La ciencia ha identificado ingredientes y texturas para “alimentar” nuestra piel según nuestra edad. Ahora bien, sus necesidades también pueden variar según el día a día, la época del año, el entorno entre muchos otros factores… Si de verdad quieres tener una piel sana, tal vez sea el momento de renunciar al concepto de tipos de piel y aprender a escuchar a tu piel en cada momento.
Tipo de piel versus “skin mood”
El concepto tradicional de los «tipos de piel» sigue siendo un punto de partida valido a la hora de crear tu rutina skincare desde cero, el problema llega cuando tu tipo de piel cambia según las estaciones. La piel puede parecer más seca o incluso deshidratada en invierno debido a factores como la calefacción central. Sin embargo, durante el verano puede volverse más grasa, sobre todo si vives en un lugar de mucha humedad. Por esta la razón, mucha gente decanta por utilizar una crema hidratante ligera durante los meses estivales, mientras que en invierno buscan texturas más ricas.
No obstante, la idea de los tipos de piel no tiene en cuenta lo que le está sucediendo a tu piel en este mismo momento. Es decir, tu skin mood o el estado de ánimo de tu piel. Al igual que nosotros, nuestra piel reacciona constantemente a factores externos e internos. Puede que te hayas levantado hoy con la piel más sensible de lo normal o con algún granito. Mañana puede que tengas rojeces o picazón. Tu piel te habla con su propio lenguaje. Solo has de aprender a escucharla y adaptar tu rutina facial a sus necesidades.
Igual te parece un concepto bastante obvio, pero hoy en día es muy fácil dejarse llevar por las mil y una aventuras que nos ocurren durante las interminables jornadas y no prestarle a nuestra piel la atención que merece.
¿Cómo empezar a escuchar a tu piel y tratarla como corresponde?

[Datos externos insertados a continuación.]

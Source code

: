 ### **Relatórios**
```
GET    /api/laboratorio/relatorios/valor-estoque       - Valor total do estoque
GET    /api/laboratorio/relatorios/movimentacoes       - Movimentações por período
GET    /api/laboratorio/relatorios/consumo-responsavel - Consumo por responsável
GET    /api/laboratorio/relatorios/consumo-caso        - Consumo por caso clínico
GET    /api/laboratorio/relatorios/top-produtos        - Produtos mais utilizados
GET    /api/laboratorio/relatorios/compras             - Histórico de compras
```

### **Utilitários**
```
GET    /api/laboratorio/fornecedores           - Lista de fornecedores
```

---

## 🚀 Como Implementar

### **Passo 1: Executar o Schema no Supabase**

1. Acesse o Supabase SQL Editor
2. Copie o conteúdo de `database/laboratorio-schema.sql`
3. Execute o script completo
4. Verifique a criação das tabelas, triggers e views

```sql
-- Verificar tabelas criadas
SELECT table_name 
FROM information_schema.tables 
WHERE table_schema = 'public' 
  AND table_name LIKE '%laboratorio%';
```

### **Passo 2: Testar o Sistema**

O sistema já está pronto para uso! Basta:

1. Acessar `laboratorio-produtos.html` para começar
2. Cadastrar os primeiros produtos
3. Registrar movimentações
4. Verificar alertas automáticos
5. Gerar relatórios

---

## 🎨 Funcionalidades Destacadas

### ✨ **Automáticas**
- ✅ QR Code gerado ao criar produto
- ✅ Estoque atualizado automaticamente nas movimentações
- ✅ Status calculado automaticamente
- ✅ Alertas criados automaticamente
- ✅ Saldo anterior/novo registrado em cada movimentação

No se trata de saltar de producto en producto ni usar una rutina facial diferente cada día. Esto solo sirve para exacerbar cualquier problema cutáneo existente y alejarte de los resultados deseados. Es más bien aprender a ver la piel como un mapa que te guía. Ella te habla y muestra sus necesidades. El secreto de la piel sana y feliz es prestar atención al mapa de tu piel.
Supongamos que ya tienes varios limpiadores Twelve adornando la estanteria de tu baño a pesar de que tu rutina habitual consiste en solo usar Purifying Cleansing Beauty Cream por la mañana y Clementine Cleansing Balm por la noche. Sin embargo, también tienes en standby Charcoal Peace Calming Cleanser para los días que tu piel aparece más congestionada de lo normal. Esto es un ejemplo de “escuchar tu piel”, ya que, al reemplazar Clementine con Charcoal, estás dándole esa limpieza profunda pero delicada que necesita en el momento oportuno.
Tu piel pasará por muchos cambios a lo largo de tu vida. La clave está en conocer tu piel en profundidad, entender su comportamiento en cada etapa de la vida y aceptar que habrá fluctuaciones en su estado.
Dale muchos mimos y, recuerda, si te habla, escúchala.